Philip Matel on Dec 30, 2017 08:23 AM
In Memoriam: Filipino Sports Figures we lost in 2017
We remember our beloved Filipino sports figures who passed away this year.

Man's stay is not permanent on this world. If there is something we can be sure in life, it is death.

We take a look back at our beloved sports figures who unfortunately left us early this 2017.

Kid Santos

Florentino 'Kid' Santos, fondly known as 'The Godfather' of FEU volleyball, died in November from cardiac arrest, as a result of complications from his longtime battle with diabetes. He was 67.

The decorated coach led FEU volleyball for over 50 years in various capacities, including player, coach, and head of the school's famed volleyball program.

In these various roles, Santos transformed the program into a powerhouse, leading the FEU Lady Tamaraws to 19 of the team's 29 titles.

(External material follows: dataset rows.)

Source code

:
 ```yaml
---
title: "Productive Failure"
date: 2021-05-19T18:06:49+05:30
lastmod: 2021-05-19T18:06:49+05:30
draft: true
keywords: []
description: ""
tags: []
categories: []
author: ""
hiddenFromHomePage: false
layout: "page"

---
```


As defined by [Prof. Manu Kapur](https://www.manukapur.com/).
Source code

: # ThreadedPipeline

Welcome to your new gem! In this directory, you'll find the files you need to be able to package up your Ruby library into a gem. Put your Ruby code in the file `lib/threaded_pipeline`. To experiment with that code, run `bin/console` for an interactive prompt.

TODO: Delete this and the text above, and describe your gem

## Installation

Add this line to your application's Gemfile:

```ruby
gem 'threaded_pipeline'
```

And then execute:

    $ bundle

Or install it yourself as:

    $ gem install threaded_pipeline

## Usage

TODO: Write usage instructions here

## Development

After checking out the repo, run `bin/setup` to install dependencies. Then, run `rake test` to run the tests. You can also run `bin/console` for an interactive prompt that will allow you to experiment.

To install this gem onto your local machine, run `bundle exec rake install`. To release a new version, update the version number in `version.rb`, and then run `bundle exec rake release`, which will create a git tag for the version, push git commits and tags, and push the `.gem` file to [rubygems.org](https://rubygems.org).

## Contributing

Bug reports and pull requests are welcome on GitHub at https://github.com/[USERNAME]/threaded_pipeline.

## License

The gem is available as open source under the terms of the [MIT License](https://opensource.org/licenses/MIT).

He also served for the country various times as national team head coach, with his last leading the 2005 South East Asian Games bronze medal women's volleyball team here in Manila.

Mona Sulaiman

Known as the original Asian sprint queen in the 1960's, Mona Sulaiman was the forerunner of track superstar Lydia de Vega. Sulaiman died last November of complications from diabetes. She was 75.

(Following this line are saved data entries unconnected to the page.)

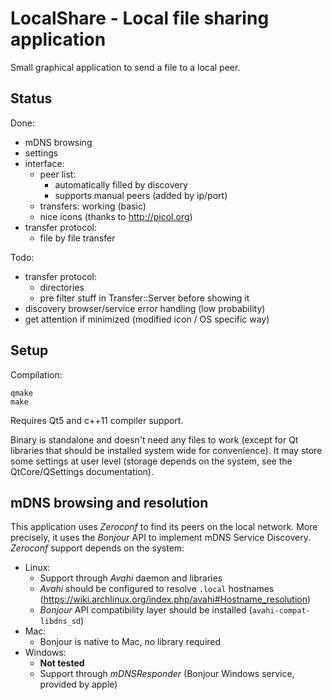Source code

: LocalShare - Local file sharing application
===========================================

Small graphical application to send a file to a local peer.

Status
------

Done:
* mDNS browsing
* settings
* interface:
	* peer list:
		* automatically filled by discovery
		* supports manual peers (added by ip/port)
	* transfers: working (basic)
	* nice icons (thanks to http://picol.org)
* transfer protocol:
	* file by file transfer

Todo:
* transfer protocol:
	* directories
	* pre filter stuff in Transfer::Server before showing it
* discovery browser/service error handling (low probability)
* get attention if minimized (modified icon / OS specific way)

Setup
-----

Compilation:
```
qmake
make
```

Requires Qt5 and c++11 compiler support.

Binary is standalone and doesn't need any files to work (except for Qt libraries that should be installed system wide for convenience).
It may store some settings at user level (storage depends on the system, see the QtCore/QSettings documentation).

mDNS browsing and resolution
----------------------------

This application uses *Zeroconf* to find its peers on the local network.
More precisely, it uses the *Bonjour* API to implement mDNS Service Discovery.
*Zeroconf* support depends on the system:
* Linux:
	- Support through *Avahi* daemon and libraries
	- *Avahi* should be configured to resolve `.local` hostnames (https://wiki.archlinux.org/index.php/avahi#Hostname_resolution)
	- *Bonjour* API compatibility layer should be installed (`avahi-compat-libdns_sd`)
* Mac:
	- Bonjour is native to Mac, no library required
* Windows:
	- **Not tested**
	- Support through *mDNSResponder* (Bonjour Windows service, provided by apple)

Before de Vega smashed records in the 1980's, Sulaiman was dominating the Asian track scene, winning three medals in the 1962 Asian Games in the 100m and 200m sprints and in the relay.

Sulaiman also donned the country's tricolors as a delegate to the 1960 Rome and 1964 Tokyo Summer Olympics.

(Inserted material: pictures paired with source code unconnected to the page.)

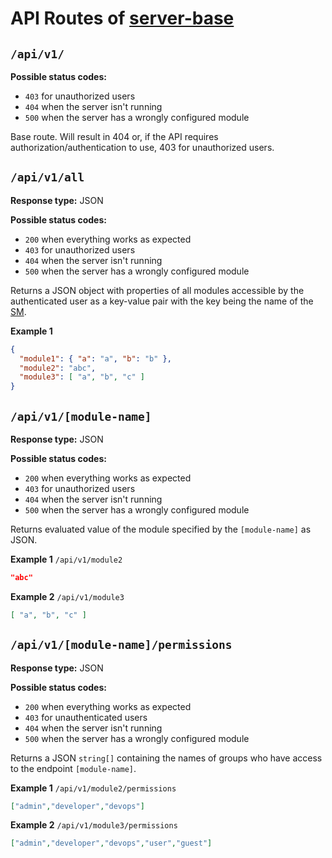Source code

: # API Routes of [server-base](https://github.com/server-state/server-base)

## `/api/v1/`
**Possible status codes:**
* `403` for unauthorized users
* `404` when the server isn't running
* `500` when the server has a wrongly configured module

Base route. Will result in 404 or, if the API requires
authorization/authentication to use, 403 for unauthorized users.

## `/api/v1/all`
**Response type:** JSON

**Possible status codes:**
* `200` when everything works as expected
* `403` for unauthorized users
* `404` when the server isn't running
* `500` when the server has a wrongly configured module

Returns a JSON object with properties of all modules accessible by the authenticated user as a key-value pair with
the key being the name of the [SM](/terminology/server-module.md).

**Example 1**
```json
{
  "module1": { "a": "a", "b": "b" },
  "module2": "abc",
  "module3": [ "a", "b", "c" ]
}
```

## `/api/v1/[module-name]`
**Response type:** JSON

**Possible status codes:**
* `200` when everything works as expected
* `403` for unauthorized users
* `404` when the server isn't running
* `500` when the server has a wrongly configured module

Returns evaluated value of the module specified by the `[module-name]` as JSON.

**Example 1**
`/api/v1/module2`

```json
"abc"
```

**Example 2**
`/api/v1/module3`

```json
[ "a", "b", "c" ]
```

## `/api/v1/[module-name]/permissions`
**Response type:** JSON

**Possible status codes:**
* `200` when everything works as expected
* `403` for unauthenticated users
* `404` when the server isn't running
* `500` when the server has a wrongly configured module

Returns a JSON `string[]` containing the names of groups who have access to the endpoint `[module-name]`.

**Example 1**
`/api/v1/module2/permissions`

```json
["admin","developer","devops"]
```

**Example 2**
`/api/v1/module3/permissions`

```json
["admin","developer","devops","user","guest"]
```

Her dazzling career came to a screehing halt in the 1966 Asian Games when she refused to undergo gender testing amidst allegations of being a male. 

The Cotabato native's successful career was duly recognized by the Philippine Sports Hall of Fame, where she was inducted last January.

Rocky Batolbatol

Filipino ONE Championship fighter Rocky Batolbatol unexpectedly perished last July due to a vehicular accident in his hometown of Cagayan de Oro. 

The fighter, who amassed a 5-3 slate in his six year career, was walking along Gusa Highway when he and his cousin were 'accidentally bumped' by a taxi in front of a private hospital.

Unfortunately, the 32-year-old Batolbatol was instead taken to a public hospital five kilometers away, where he was declared dead on arrival. 

Elizabeth Celis

Long-time sports writer and columnist Elizabeth Celis passed away last Oct. 12. She was 73.

Having covered the PBA since its inception in 1975, she lived and breathed basketball, writing for various publications, with her last being with the Philippine Daily Inquirer.

Her daughter, Stephanie Celis-Herrera described her mother as a rare female voice in the male-dominated world of sports. 

"In her stories, she could be witty but when needed she was fearless, never reluctant to point out the shortcomings of national sports programs and call the attention of responsible personalities or associations," Celis-Herrera said in a Facebook post.

Elias Tolentino

Former YCO-Tanduay basketball star Elias Tolentino died last Nov. 19. He was 75.

The JRU skipper lost in the NCAA Finals in 1959 to the Letran squad of Freddie Webb before suiting up for the Crispa Redmanizers of the MICAA.

He later jumped ship to YCO and won the 1963 MICAA title with Webb, and played with the squad until 1975.

Tolentino was also a proud representative of the country, carrying the flag as a player in the 1964 and 1968 Summer Olympics, and the 1963 and 67 Asian Basketball Championships.

Tolentino later played the twilight years of his career in the PBA with Toyota and 7-Up, retiring in 1977.

He later became a barangay captain and councilor in Makati.

Cris Bolado

Former PBA player Cris Bolado died in Cambodia last September due to an accident. He was 48. 

Bolado was driving a motorcycle that was struck by a pickup truck at around 9:35 am, Sunday morning at the Tbong Khmum province in Phnom Penh. 

Fondly known as the "Lucky Charm", Bolado played for the National Univesity Bulldogs before getting drafted in the 1994 PBA draft, taken by Alaska in the second round. 

He went on to win eleven championships, including six straight, before retiring in 2003.